## Source information

• • •

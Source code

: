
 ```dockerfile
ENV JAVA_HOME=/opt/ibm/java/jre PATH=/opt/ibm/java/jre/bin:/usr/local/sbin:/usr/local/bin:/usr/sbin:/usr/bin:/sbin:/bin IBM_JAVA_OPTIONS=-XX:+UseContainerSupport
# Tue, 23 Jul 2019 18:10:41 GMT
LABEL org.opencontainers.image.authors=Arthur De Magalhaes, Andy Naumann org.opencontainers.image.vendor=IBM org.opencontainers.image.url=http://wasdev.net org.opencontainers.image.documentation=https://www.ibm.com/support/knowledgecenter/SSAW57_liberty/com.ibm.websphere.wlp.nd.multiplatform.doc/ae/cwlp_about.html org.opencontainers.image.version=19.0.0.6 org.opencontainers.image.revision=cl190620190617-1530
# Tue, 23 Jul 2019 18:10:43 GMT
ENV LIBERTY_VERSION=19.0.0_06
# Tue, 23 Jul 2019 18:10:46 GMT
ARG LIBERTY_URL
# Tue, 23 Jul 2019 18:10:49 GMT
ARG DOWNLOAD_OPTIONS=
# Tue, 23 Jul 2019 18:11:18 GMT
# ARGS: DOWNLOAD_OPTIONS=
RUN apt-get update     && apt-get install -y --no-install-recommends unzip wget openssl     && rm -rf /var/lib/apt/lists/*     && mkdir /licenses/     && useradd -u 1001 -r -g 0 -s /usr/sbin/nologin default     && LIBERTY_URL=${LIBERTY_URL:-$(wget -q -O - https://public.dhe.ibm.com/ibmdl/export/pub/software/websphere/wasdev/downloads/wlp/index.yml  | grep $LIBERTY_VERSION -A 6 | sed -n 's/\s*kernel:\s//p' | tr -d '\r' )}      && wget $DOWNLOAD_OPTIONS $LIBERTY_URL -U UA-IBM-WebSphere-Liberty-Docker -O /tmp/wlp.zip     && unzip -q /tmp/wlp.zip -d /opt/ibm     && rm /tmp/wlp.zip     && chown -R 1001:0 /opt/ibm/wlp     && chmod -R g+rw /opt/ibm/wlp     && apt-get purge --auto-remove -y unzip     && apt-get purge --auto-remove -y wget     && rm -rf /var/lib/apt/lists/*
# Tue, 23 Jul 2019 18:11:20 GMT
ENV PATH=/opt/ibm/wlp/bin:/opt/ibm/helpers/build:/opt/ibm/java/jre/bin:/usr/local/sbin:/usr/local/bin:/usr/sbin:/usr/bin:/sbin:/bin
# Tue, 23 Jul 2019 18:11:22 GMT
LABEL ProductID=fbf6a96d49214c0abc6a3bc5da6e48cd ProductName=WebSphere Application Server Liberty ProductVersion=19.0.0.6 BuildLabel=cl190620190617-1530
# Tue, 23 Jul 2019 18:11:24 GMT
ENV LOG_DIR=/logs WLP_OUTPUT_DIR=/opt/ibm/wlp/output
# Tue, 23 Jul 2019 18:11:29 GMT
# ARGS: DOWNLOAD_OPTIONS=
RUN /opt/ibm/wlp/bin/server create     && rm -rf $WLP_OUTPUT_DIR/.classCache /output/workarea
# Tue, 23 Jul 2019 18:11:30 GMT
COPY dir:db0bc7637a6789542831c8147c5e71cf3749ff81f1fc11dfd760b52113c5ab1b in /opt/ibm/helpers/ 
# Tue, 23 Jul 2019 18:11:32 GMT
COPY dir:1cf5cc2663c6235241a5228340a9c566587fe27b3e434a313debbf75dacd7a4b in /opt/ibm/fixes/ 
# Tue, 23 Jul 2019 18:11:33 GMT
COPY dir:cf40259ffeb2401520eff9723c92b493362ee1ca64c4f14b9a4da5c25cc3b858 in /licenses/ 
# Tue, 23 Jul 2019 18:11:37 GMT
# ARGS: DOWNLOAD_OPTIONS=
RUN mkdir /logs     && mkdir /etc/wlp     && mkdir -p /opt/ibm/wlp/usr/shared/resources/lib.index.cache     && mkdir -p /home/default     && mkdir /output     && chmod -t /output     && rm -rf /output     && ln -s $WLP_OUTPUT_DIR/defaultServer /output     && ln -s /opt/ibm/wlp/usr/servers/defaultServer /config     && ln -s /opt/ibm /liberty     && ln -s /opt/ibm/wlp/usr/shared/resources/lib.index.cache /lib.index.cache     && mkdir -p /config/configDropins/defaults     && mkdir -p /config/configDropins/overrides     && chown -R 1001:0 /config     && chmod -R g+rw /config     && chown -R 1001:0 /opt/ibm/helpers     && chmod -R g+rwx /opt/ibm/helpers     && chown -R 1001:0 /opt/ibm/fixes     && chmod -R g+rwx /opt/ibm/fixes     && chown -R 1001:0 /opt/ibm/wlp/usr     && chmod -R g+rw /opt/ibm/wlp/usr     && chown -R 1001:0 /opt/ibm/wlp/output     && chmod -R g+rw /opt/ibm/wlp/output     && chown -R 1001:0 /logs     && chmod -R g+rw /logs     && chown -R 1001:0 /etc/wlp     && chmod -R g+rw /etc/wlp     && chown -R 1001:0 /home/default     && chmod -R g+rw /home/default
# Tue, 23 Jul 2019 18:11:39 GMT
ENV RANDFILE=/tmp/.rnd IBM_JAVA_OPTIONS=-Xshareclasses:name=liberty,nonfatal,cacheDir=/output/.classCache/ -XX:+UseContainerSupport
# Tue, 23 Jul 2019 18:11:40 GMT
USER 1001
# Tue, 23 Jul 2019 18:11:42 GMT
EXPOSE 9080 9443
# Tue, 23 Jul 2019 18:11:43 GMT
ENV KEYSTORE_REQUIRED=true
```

• • •

## What the exercise asks
Each line above where the word "classCache" occurs should be copied out.

## Answer space
RUN /opt/ibm/wlp/bin/server create     && rm -rf $WLP_OUTPUT_DIR/.classCache /output/workarea
ENV RANDFILE=/tmp/.rnd IBM_JAVA_OPTIONS=-Xshareclasses:name=liberty,nonfatal,cacheDir=/output/.classCache/ -XX:+UseContainerSupport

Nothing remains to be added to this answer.